After a few comments, I outline below a possible scenario by which
we may reach convergence and closure for the datatyping challenge.

I've tried to state questions, actions, and decisions explicitly
so that we can assess to some degree whether there would be
consensus about such a scenario.

[Please read it slowly, and count to ten before posting any
 replies...  you all should know by now how first readings
 of my posts can be misleading...  ;-) and please read all of
 it before firing off comments on idividual points which
 may be clarified further on or may become clear on a second
 reading... Thanks]

> ... I could live with S-P only. Again, CC/PP and DAML folks
> might oppose trashing S-B. I wouldn't like disposing of S-A completely
> just for the reason that S-A supports datatyping decoupled from lexical
> representation, and S-P does not. However, I could live without S-A and
> without S-B.

That's good news, as I think it means we are reaching
that much craved convergence.

I agree that the S-P/TDL-local idiom is the least problemmatic
of the lot.

We do, however, have to have a global/implicit idiom, or else
we can't express constraints/expectations on datatypes for
property values.

So we need either TDL-global or S-B, or something like that.

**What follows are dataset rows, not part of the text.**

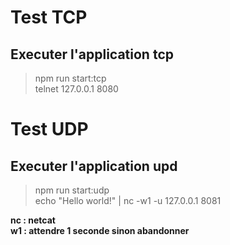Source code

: # Test TCP
## Executer l'application tcp
> npm run start:tcp <br/>
> telnet 127.0.0.1 8080

# Test UDP
## Executer l'application upd
> npm run start:udp <br/>
> echo "Hello world!" | nc -w1 -u 127.0.0.1 8081

**nc : netcat** <br/>
**w1 : attendre 1 seconde sinon abandonner**
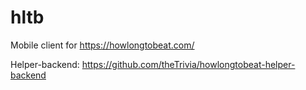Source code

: # hltb

Mobile client for https://howlongtobeat.com/


Helper-backend: https://github.com/theTrivia/howlongtobeat-helper-backend
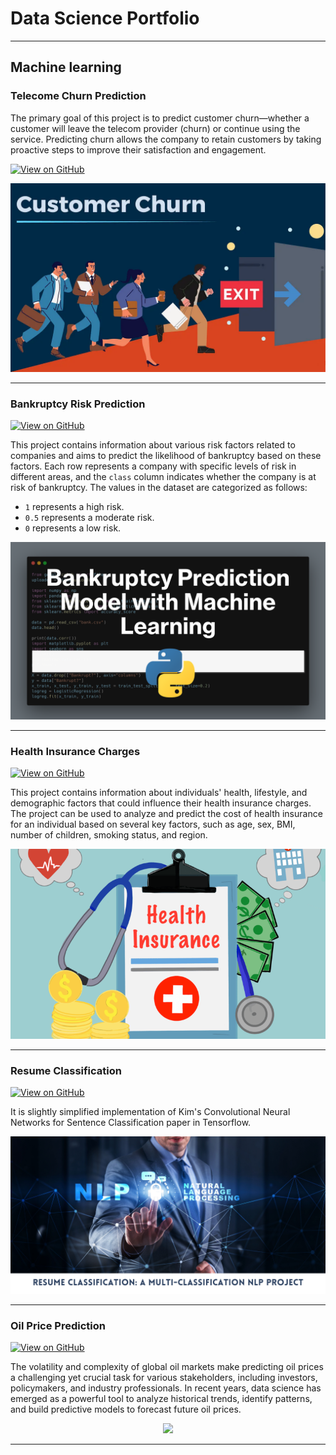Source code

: # Data Science Portfolio
---
## Machine learning

### Telecome Churn Prediction

The primary goal of this project is to predict customer churn—whether a customer will leave the telecom provider (churn) or continue using the service. Predicting churn allows the company to retain customers by taking proactive steps to improve their satisfaction and engagement.

[![View on GitHub](https://img.shields.io/badge/GitHub-View_on_GitHub-blue?logo=GitHub)](https://github.com/SpidY21/Telecome_churn_prediction)

<center><img src="image/telecome.webp"/></center>

---
### Bankruptcy Risk Prediction

[![View on GitHub](https://img.shields.io/badge/GitHub-View_on_GitHub-blue?logo=GitHub)](https://github.com/SpidY21/Bankruptcy)

This project contains information about various risk factors related to companies and aims to predict the likelihood of bankruptcy based on these factors. Each row represents a company with specific levels of risk in different areas, and the `class` column indicates whether the company is at risk of bankruptcy. The values in the dataset are categorized as follows:

- `1` represents a high risk.
- `0.5` represents a moderate risk.
- `0` represents a low risk.

<center><img src="image/Bankruptcy.webp"/></center>

---
### Health Insurance Charges

[![View on GitHub](https://img.shields.io/badge/GitHub-View_on_GitHub-blue?logo=GitHub)](https://github.com/SpidY21/Medical_Cost_Prediction)

This project contains information about individuals' health, lifestyle, and demographic factors that could influence their health insurance charges. The project can be used to analyze and predict the cost of health insurance for an individual based on several key factors, such as age, sex, BMI, number of children, smoking status, and region.

<center><img src="image/health.png"/></center>

---
### Resume Classification

[![View on GitHub](https://img.shields.io/badge/GitHub-View_on_GitHub-blue?logo=GitHub)](https://github.com/sajankedia/cnn-text-classification-tf#readme)

It is slightly simplified implementation of Kim's Convolutional Neural Networks for Sentence Classification paper in Tensorflow.

<center><img src="image/resume.png"/></center>

---
### Oil Price Prediction

[![View on GitHub](https://img.shields.io/badge/GitHub-View_on_GitHub-blue?logo=GitHub)](https://github.com/SpidY21/Oil-Price-Prediction)

The volatility and complexity of global oil markets make predicting oil prices a challenging yet crucial task for various stakeholders, including investors, policymakers, and industry professionals. In recent years, data science has emerged as a powerful tool to analyze historical trends, identify patterns, and build predictive models to forecast future oil prices.

<center><img src="image/oil.jpg"/></center>

---




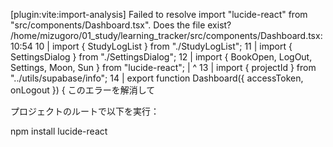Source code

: [plugin:vite:import-analysis] Failed to resolve import "lucide-react" from "src/components/Dashboard.tsx". Does the file exist?
/home/mizugoro/01_study/learning_tracker/src/components/Dashboard.tsx:10:54
10 |  import { StudyLogList } from "./StudyLogList";
11 |  import { SettingsDialog } from "./SettingsDialog";
12 |  import { BookOpen, LogOut, Settings, Moon, Sun } from "lucide-react";
   |                                                         ^
13 |  import { projectId } from "../utils/supabase/info";
14 |  export function Dashboard({ accessToken, onLogout }) {
このエラーを解消して



プロジェクトのルートで以下を実行：

npm install lucide-react

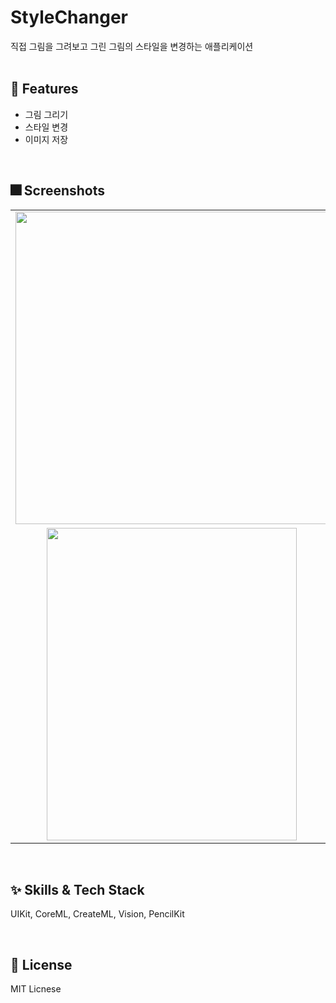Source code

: # StyleChanger


직접 그림을 그려보고 그린 그림의 스타일을 변경하는 애플리케이션 <br>
<br>

## :pushpin: Features

- 그림 그리기
- 스타일 변경
- 이미지 저장


<br>

## :fireworks: Screenshots

| | |
|:---:|:---:|
|<img width="500" height="500" src="https://user-images.githubusercontent.com/66102708/205292616-8fbf24a0-d959-4293-b547-b94f7cf5e8ab.png"/>|<img width="400" height="500" src="https://user-images.githubusercontent.com/66102708/205293776-91f48029-0a29-49cc-95fa-65e3afa6fdfb.png"/>|
|<img width="400" height="500" src="https://user-images.githubusercontent.com/66102708/205293826-838afba7-c27d-41ec-9dd1-da4bb31d04cc.png"/>|<img width="400" height="500" src="https://user-images.githubusercontent.com/66102708/205293834-db17741b-6cbb-4b68-99f5-3d8eab72736c.png"/>|


<br>

## :sparkles: Skills & Tech Stack
UIKit, CoreML, CreateML, Vision, PencilKit

<!-- ## :books: Documentation

[Documentation](https://linktodocumentation) -->

<br>

## :lock_with_ink_pen: License

MIT Licnese
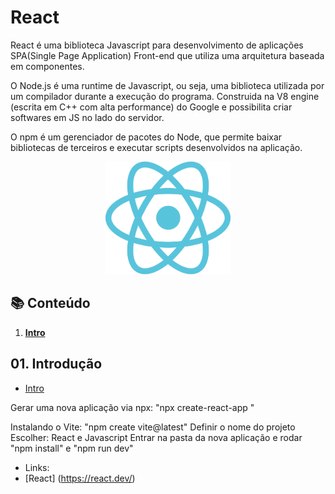 # React

React é uma biblioteca Javascript para desenvolvimento de aplicações SPA(Single Page Application) Front-end que utiliza uma arquitetura baseada em componentes.

O Node.js é uma runtime de Javascript, ou seja, uma biblioteca utilizada por um compilador durante a execução do programa. Construida na V8 engine (escrita em C++ com alta performance) do Google e possibilita criar softwares em JS no lado do servidor.

O npm é um gerenciador de pacotes do Node, que permite baixar bibliotecas de terceiros e executar scripts desenvolvidos na aplicação.

<p align="center">
  <img src="images/react-logo.svg" width="200">
</p>

## 📚 <a id="table-of-contents">Conteúdo</a>

1. **[Intro](#01-introdução)**



## 01. Introdução

-  [Intro](https://github.com/cidaluna/react-js-master)

Gerar uma nova aplicação via npx: "npx create-react-app <nome>"

Instalando o Vite: "npm create vite@latest"
Definir o nome do projeto
Escolher: React e Javascript
Entrar na pasta da nova aplicação e rodar "npm install" e "npm run dev"

- Links:
- [React] (https://react.dev/)


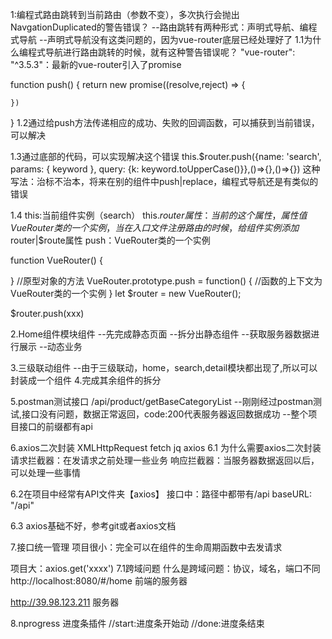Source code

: 1:编程式路由跳转到当前路由（参数不变），多次执行会抛出NavgationDuplicated的警告错误？
--路由跳转有两种形式：声明式导航、编程式导航
--声明式导航没有这类问题的，因为vue-router底层已经处理好了
1.1为什么编程式导航进行路由跳转的时候，就有这种警告错误呢？
  "vue-router": "^3.5.3"：最新的vue-router引入了promise

  function push() {
    return new promise((resolve,reject) => {

    })
  }
1.2通过给push方法传递相应的成功、失败的回调函数，可以捕获到当前错误，可以解决

1.3通过底部的代码，可以实现解决这个错误
  this.$router.push({name: 'search', params: { keyword }, query: {k: keyword.toUpperCase()}},()=>{},()=>{})
  这种写法：治标不治本，将来在别的组件中push|replace，编程式导航还是有类似的错误

1.4
  this:当前组件实例（search）
  this.$router属性：当前的这个属性，属性值VueRouter类的一个实例，当在入口文件注册路由的时候，给组件实例添加$router|$route属性
  push：VueRouter类的一个实例

  function VueRouter() {

  }
  //原型对象的方法
  VueRouter.prototype.push = function() {
    //函数的上下文为VueRouter类的一个实例
  }
  let $router = new VueRouter();

  $router.push(xxx)

  2.Home组件模块组件
  --先完成静态页面
  --拆分出静态组件
  --获取服务器数据进行展示
  --动态业务

  3.三级联动组件
  --由于三级联动，home，search,detail模块都出现了,所以可以封装成一个组件
  4.完成其余组件的拆分

  5.postman测试接口
  /api/product/getBaseCategoryList
  --刚刚经过postman测试,接口没有问题，数据正常返回，code:200代表服务器返回数据成功
  --整个项目接口的前缀都有api

  6.axios二次封装
    XMLHttpRequest fetch jq axios
  6.1 为什么需要axios二次封装
  请求拦截器：在发请求之前处理一些业务
  响应拦截器：当服务器数据返回以后，可以处理一些事情

  6.2在项目中经常有API文件夹【axios】
  接口中：路径中都带有/api
  baseURL: "/api"
  
  6.3 axios基础不好，参考git或者axios文档

  7.接口统一管理
  项目很小：完全可以在组件的生命周期函数中去发请求

  项目大：axios.get('xxxx')
  7.1跨域问题
  什么是跨域问题：协议，域名，端口不同
  http://localhost:8080/#/home 前端的服务器

  http://39.98.123.211 服务器

  8.nprogress 进度条插件
  //start:进度条开始动
  //done:进度条结束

Jeremy's revised global idiom based on S-P/TDL-local, making
rdf:type optional seems the most promising.

Per Pat's latest comments about the interpretation of literals
in the S-B/TDL-global idiom, perhaps we can get round them
by just dropping those idioms entirely.

That said.....

--


It seems that, from all the past couple of weeks discussions,
there are the following characteristics on folks wish lists
(this is a partial recap of some of the desiderada):

1. A working MT (duh ;-)
2. Tidy literals
3. A global/implicit idiom
4. A local/explicit idiom
5. Same vocabulary valid for both local and global idioms
6. Free combination of local and global idioms without conversion
7. The ability to conduct queries by value
8. The ability to conduct queries by literal
9. Datatype URIs denote the entire datatype, as defined by
   the datatype "owner", not only one of its components

It seems to me that (backwards compatability issues aside
for the moment) that the following may make everyone happy:

   Take TDL (sans present MT) with its present local idiom,
   is also the S-P idiom (apart from the designation of the
   datatype URI)

   Replace the global idiom with Jeremy's proposed bNode
   global idiom, which is a derivative of the local idiom
   with rdf:type omitted

   Make literals tidy (untidyness is born by the bNodes)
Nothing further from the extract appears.